The protein produced by ORF3 is believed to cause coagulopathy linked with HEV, disturbing the balance of the coagulation and fibrinolysis processes[137]. In addition, the ORF3 protein has a role in controlling carbohydrate metabolism and mitochondrial function[138]. Importantly, it also contributes to the disruption of immune response. This HEV protein downregulates the expression of certain cytokine genes, such as IFNs, by reducing the levels of TLR3 and TLR7 and the activation of NF-κB, IRF3, and IRF7[139]. It also inhibits STAT-1 phosphorylation, which dampens IFN signaling and antiviral ISG induction (Figure 5)[54,55].

Cellular miRNAs are non-coding RNA molecules that regulate gene expression by inducing post-transcriptional gene silencing. With a broad impact range, miRNAs are crucial regulators in many physiological processes and pathological conditions. They are involved in liver regeneration, metabolism, fibrosis, inflammation, and carcinogenesis, with contributions to the pathogenesis of diseases such as cirrhosis, ACLF, MASLD/MASH, and liver cancer[140-143].

Several viruses, including HEV, are known to encode miRNAs[53]. To illustrate, HEV-miR-A6 aids viral replication and deters the host’s innate immune response by inhibiting the expression of type I IFNs[53]. Additionally, the cellular miR-122 could boost HEV replication[144].

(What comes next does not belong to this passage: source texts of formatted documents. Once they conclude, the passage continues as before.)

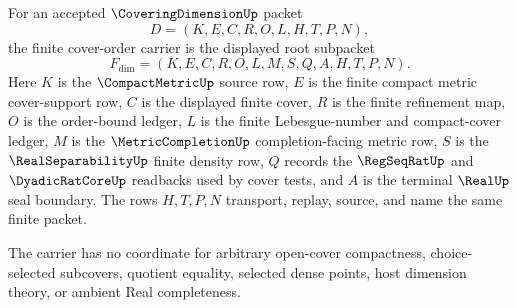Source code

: \begin{definition}
\label{def:covering-dimension-finite-cover-order-carrier}
For an accepted $\CoveringDimensionUp$ packet
$$
D=(K,E,C,R,O,L,H,T,P,N),
$$
the finite cover-order carrier is the displayed root subpacket
$$
F_{\dim}=(K,E,C,R,O,L,M,S,Q,A,H,T,P,N).
$$
Here $K$ is the $\CompactMetricUp$ source row, $E$ is the finite compact metric cover-support row, $C$ is the displayed finite cover, $R$ is the finite refinement map, $O$ is the order-bound ledger, $L$ is the finite Lebesgue-number and compact-cover ledger, $M$ is the $\MetricCompletionUp$ completion-facing metric row, $S$ is the $\RealSeparabilityUp$ finite density row, $Q$ records the $\RegSeqRatUp$ and $\DyadicRatCoreUp$ readbacks used by cover tests, and $A$ is the terminal $\RealUp$ seal boundary. The rows $H,T,P,N$ transport, replay, source, and name the same finite packet.

The carrier has no coordinate for arbitrary open-cover compactness, choice-selected subcovers, quotient equality, selected dense points, host dimension theory, or ambient Real completeness.
\end{definition}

Studies on pregnant women’s PBMCs reveal that HEV infection alters cellular miRNAs’ expression patterns. They identified miR-450b as a significant indicator of mortality in acute liver failure amongst HEV-infected pregnant women[145]. Consistent with this, miRNA profiling shows that miRNAs circulating in HEV-infected patients’ plasma could indicate self-resolving acute and chronic hepatitis E, as well as acute liver failure[146,147].

Furthermore, miRNA signatures identified in patients’ sera could link with hepatitis E-specific immune dysfunction[146,148]. It is noted that miRNAs can be packed in exosomes, which HEV virion particles use for egress[44]. Comparing the miRNA profiles of exosomes from healthy and HEV-infected blood donors, it was evident that HEV infection significantly alters the miRNA content of exosomes[149].

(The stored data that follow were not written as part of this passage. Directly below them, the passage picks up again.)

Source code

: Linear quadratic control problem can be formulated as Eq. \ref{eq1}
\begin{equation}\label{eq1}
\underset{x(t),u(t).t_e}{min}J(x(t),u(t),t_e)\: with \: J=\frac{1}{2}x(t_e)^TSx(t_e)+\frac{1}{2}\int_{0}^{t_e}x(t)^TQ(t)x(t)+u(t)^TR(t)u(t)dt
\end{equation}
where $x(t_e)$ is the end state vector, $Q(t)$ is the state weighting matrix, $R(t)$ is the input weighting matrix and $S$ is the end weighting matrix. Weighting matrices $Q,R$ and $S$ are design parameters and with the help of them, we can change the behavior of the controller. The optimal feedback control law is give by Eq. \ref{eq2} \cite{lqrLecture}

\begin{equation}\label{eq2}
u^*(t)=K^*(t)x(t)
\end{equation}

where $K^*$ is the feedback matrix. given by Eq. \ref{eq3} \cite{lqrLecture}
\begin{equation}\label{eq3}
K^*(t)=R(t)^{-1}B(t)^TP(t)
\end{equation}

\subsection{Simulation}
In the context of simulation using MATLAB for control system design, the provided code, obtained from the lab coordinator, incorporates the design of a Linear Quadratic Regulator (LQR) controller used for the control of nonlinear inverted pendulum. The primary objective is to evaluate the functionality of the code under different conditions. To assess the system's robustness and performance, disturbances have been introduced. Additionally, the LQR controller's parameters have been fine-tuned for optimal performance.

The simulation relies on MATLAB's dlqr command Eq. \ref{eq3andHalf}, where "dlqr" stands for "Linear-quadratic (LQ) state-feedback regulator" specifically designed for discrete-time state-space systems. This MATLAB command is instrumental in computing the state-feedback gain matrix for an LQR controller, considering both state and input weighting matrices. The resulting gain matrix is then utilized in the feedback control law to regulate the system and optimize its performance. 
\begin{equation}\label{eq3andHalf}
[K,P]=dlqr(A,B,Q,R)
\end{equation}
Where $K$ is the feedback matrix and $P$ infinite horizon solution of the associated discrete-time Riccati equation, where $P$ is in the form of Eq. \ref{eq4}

These fascinating studies have stirred interest in the potential use of miRNAs-targeting compounds as therapeutic options for severe hepatitis E.

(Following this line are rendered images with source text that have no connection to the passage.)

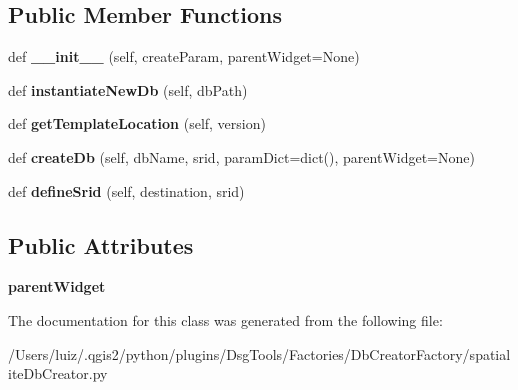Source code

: \subsection*{Public Member Functions}
\begin{DoxyCompactItemize}
\item 
\mbox{\label{class_dsg_tools_1_1_factories_1_1_db_creator_factory_1_1spatialite_db_creator_1_1_spatialite_db_creator_ab56bfc9298d3fab9c6a2c23e3e579ad5}} 
def {\bfseries \+\_\+\+\_\+init\+\_\+\+\_\+} (self, create\+Param, parent\+Widget=None)
\item 
\mbox{\label{class_dsg_tools_1_1_factories_1_1_db_creator_factory_1_1spatialite_db_creator_1_1_spatialite_db_creator_abbb6617d2cce4a886c79ecfc74fc6681}} 
def {\bfseries instantiate\+New\+Db} (self, db\+Path)
\item 
\mbox{\label{class_dsg_tools_1_1_factories_1_1_db_creator_factory_1_1spatialite_db_creator_1_1_spatialite_db_creator_a6ae6a6e534dc9f9a9066811c03d35b58}} 
def {\bfseries get\+Template\+Location} (self, version)
\item 
\mbox{\label{class_dsg_tools_1_1_factories_1_1_db_creator_factory_1_1spatialite_db_creator_1_1_spatialite_db_creator_a0135e1ddc26b1879e979c30ddc816f8c}} 
def {\bfseries create\+Db} (self, db\+Name, srid, param\+Dict=dict(), parent\+Widget=None)
\item 
\mbox{\label{class_dsg_tools_1_1_factories_1_1_db_creator_factory_1_1spatialite_db_creator_1_1_spatialite_db_creator_afc498a8a71eecab7f8fe8d46c1b9968e}} 
def {\bfseries define\+Srid} (self, destination, srid)
\end{DoxyCompactItemize}
\subsection*{Public Attributes}
\begin{DoxyCompactItemize}
\item 
\mbox{\label{class_dsg_tools_1_1_factories_1_1_db_creator_factory_1_1spatialite_db_creator_1_1_spatialite_db_creator_af1e40a73c4604002605ad34b27c3fa0c}} 
{\bfseries parent\+Widget}
\end{DoxyCompactItemize}


The documentation for this class was generated from the following file\+:\begin{DoxyCompactItemize}
\item 
/\+Users/luiz/.\+qgis2/python/plugins/\+Dsg\+Tools/\+Factories/\+Db\+Creator\+Factory/spatialite\+Db\+Creator.\+py\end{DoxyCompactItemize}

These viral proteins play complex roles in HEV infection and disease development, highlighting the need for more research to fully understand their functions and possible treatment targets. More studies in this field could help develop effective methods for managing HEV-related liver failure and other complications. A deeper understanding of the virus also encourages investigations into new treatment targets, like miRNAs and enzymes involved in PTMs, thus expanding the range of potential drug targets.

CONCLUSION

Cirrhosis is associated with profound liver, intestinal and immune dysfunction. In patients with cirrhosis, the composition of the intestinal microbiota changes significantly, the ratio of commensal bacteria decreases, whereas the proportion of pathogenic species increases. The intestinal barrier function is damaged, leaky gut syndrome develops, and the continuous flow of intestinal bacteria and their various products into the bloodstream leads to persistent stimulation of the immune system. As a result, a profound functional impairment develops in the innate and adaptive immunity. HEV is a common cause of acute hepatitis, in healthy individuals, the infection is mostly asymptomatic or associated with minor symptoms. However, HEV can establish a chronic infection in immunosuppressed individuals. The most surprising and frightening feature of hepatitis E is that it can lead to acute decompensation of cirrhosis, and fulminant hepatic failure with a high mortality rate in pregnant women. Interesting observations suggest that the joint effects of immunopathological processes are responsible for the severe course of hepatitis E among at-risk individuals. The discovery of unknown elements of the HEV-specific immune response may facilitate the development of more efficient monitoring and therapeutic strategies.